**Your goal:** All of the data should be repeated exactly; pictures are not part of the copy.

**Stored data:**
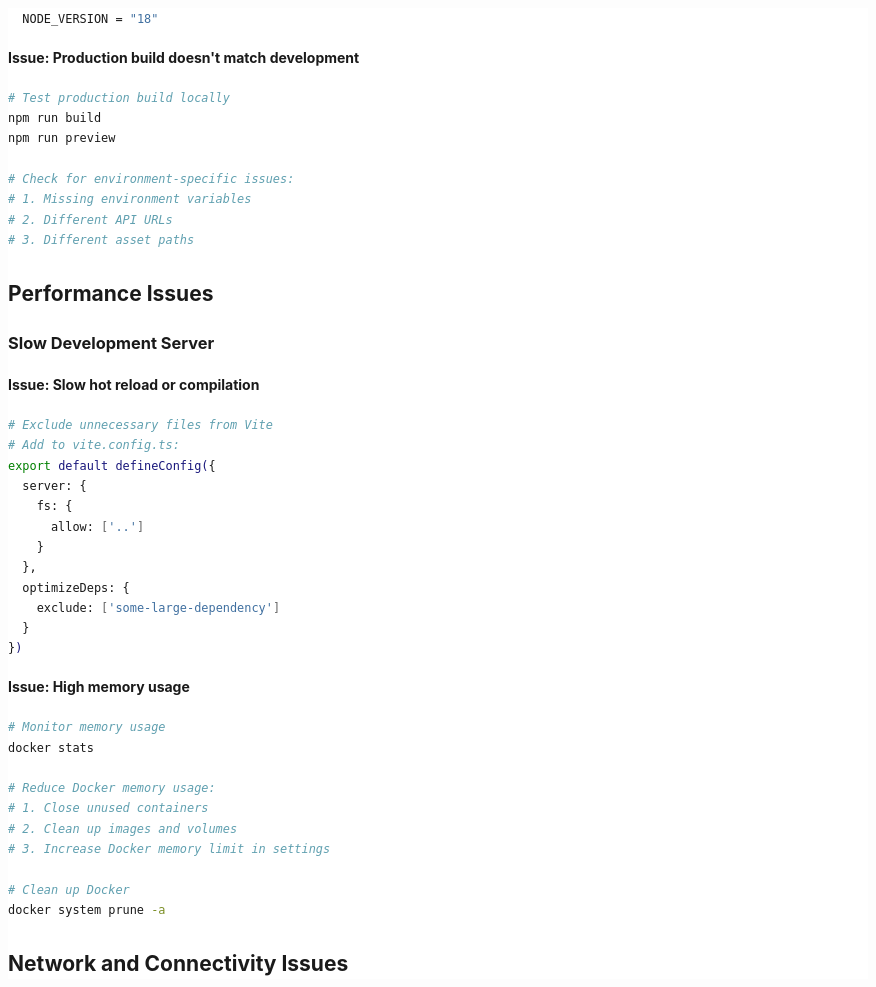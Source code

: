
 ```bash
  NODE_VERSION = "18"
```

#### Issue: Production build doesn't match development
```bash
# Test production build locally
npm run build
npm run preview

# Check for environment-specific issues:
# 1. Missing environment variables
# 2. Different API URLs
# 3. Different asset paths
```

## Performance Issues

### Slow Development Server

#### Issue: Slow hot reload or compilation
```bash
# Exclude unnecessary files from Vite
# Add to vite.config.ts:
export default defineConfig({
  server: {
    fs: {
      allow: ['..']
    }
  },
  optimizeDeps: {
    exclude: ['some-large-dependency']
  }
})
```

#### Issue: High memory usage
```bash
# Monitor memory usage
docker stats

# Reduce Docker memory usage:
# 1. Close unused containers
# 2. Clean up images and volumes
# 3. Increase Docker memory limit in settings

# Clean up Docker
docker system prune -a
```

## Network and Connectivity Issues
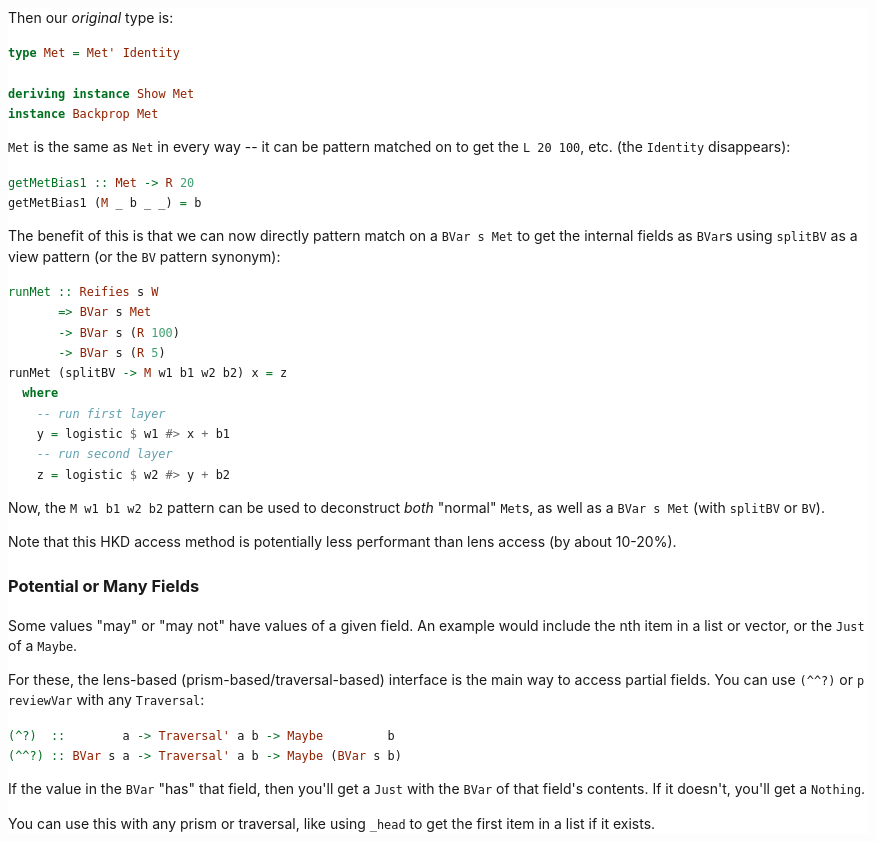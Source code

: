 Then our *original* type is:

```haskell top
type Met = Met' Identity

deriving instance Show Met
instance Backprop Met
```

`Met` is the same as `Net` in every way -- it can be pattern matched on to get
the `L 20 100`, etc. (the `Identity` disappears):

```haskell top
getMetBias1 :: Met -> R 20
getMetBias1 (M _ b _ _) = b
```

The benefit of this is that we can now directly pattern match on a `BVar s Met`
to get the internal fields as `BVar`s using `splitBV` as a view pattern (or the
`BV` pattern synonym):

```haskell top
runMet :: Reifies s W
       => BVar s Met
       -> BVar s (R 100)
       -> BVar s (R 5)
runMet (splitBV -> M w1 b1 w2 b2) x = z
  where
    -- run first layer
    y = logistic $ w1 #> x + b1
    -- run second layer
    z = logistic $ w2 #> y + b2
```

Now, the `M w1 b1 w2 b2` pattern can be used to deconstruct *both* "normal"
`Met`s, as well as a `BVar s Met` (with `splitBV` or `BV`).

Note that this HKD access method is potentially less performant than lens
access (by about 10-20%).

### Potential or Many Fields

Some values "may" or "may not" have values of a given field.  An example would
include the nth item in a list or vector, or the `Just` of a `Maybe`.

For these, the lens-based (prism-based/traversal-based) interface is the main way to access
partial fields.  You can use `(^^?)` or `previewVar` with any `Traversal`:

```haskell
(^?)  ::        a -> Traversal' a b -> Maybe         b
(^^?) :: BVar s a -> Traversal' a b -> Maybe (BVar s b)
```

If the value in the `BVar` "has" that field, then you'll get a `Just` with the
`BVar` of that field's contents.  If it doesn't, you'll get a `Nothing`.

You can use this with any prism or traversal, like using `_head` to get the
first item in a list if it exists.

**Result of the task:**
Source code

:
 ```bash
  NODE_VERSION = "18"
```

#### Issue: Production build doesn't match development
```bash
# Test production build locally
npm run build
npm run preview

# Check for environment-specific issues:
# 1. Missing environment variables
# 2. Different API URLs
# 3. Different asset paths
```

## Performance Issues

### Slow Development Server

#### Issue: Slow hot reload or compilation
```bash
# Exclude unnecessary files from Vite
# Add to vite.config.ts:
export default defineConfig({
  server: {
    fs: {
      allow: ['..']
    }
  },
  optimizeDeps: {
    exclude: ['some-large-dependency']
  }
})
```

#### Issue: High memory usage
```bash
# Monitor memory usage
docker stats

# Reduce Docker memory usage:
# 1. Close unused containers
# 2. Clean up images and volumes
# 3. Increase Docker memory limit in settings

# Clean up Docker
docker system prune -a
```

## Network and Connectivity Issues
Source code

: Then our *original* type is:

```haskell top
type Met = Met' Identity

deriving instance Show Met
instance Backprop Met
```

`Met` is the same as `Net` in every way -- it can be pattern matched on to get
the `L 20 100`, etc. (the `Identity` disappears):

```haskell top
getMetBias1 :: Met -> R 20
getMetBias1 (M _ b _ _) = b
```

The benefit of this is that we can now directly pattern match on a `BVar s Met`
to get the internal fields as `BVar`s using `splitBV` as a view pattern (or the
`BV` pattern synonym):

```haskell top
runMet :: Reifies s W
       => BVar s Met
       -> BVar s (R 100)
       -> BVar s (R 5)
runMet (splitBV -> M w1 b1 w2 b2) x = z
  where
    -- run first layer
    y = logistic $ w1 #> x + b1
    -- run second layer
    z = logistic $ w2 #> y + b2
```

Now, the `M w1 b1 w2 b2` pattern can be used to deconstruct *both* "normal"
`Met`s, as well as a `BVar s Met` (with `splitBV` or `BV`).

Note that this HKD access method is potentially less performant than lens
access (by about 10-20%).

### Potential or Many Fields

Some values "may" or "may not" have values of a given field.  An example would
include the nth item in a list or vector, or the `Just` of a `Maybe`.

For these, the lens-based (prism-based/traversal-based) interface is the main way to access
partial fields.  You can use `(^^?)` or `previewVar` with any `Traversal`:

```haskell
(^?)  ::        a -> Traversal' a b -> Maybe         b
(^^?) :: BVar s a -> Traversal' a b -> Maybe (BVar s b)
```

If the value in the `BVar` "has" that field, then you'll get a `Just` with the
`BVar` of that field's contents.  If it doesn't, you'll get a `Nothing`.

You can use this with any prism or traversal, like using `_head` to get the
first item in a list if it exists.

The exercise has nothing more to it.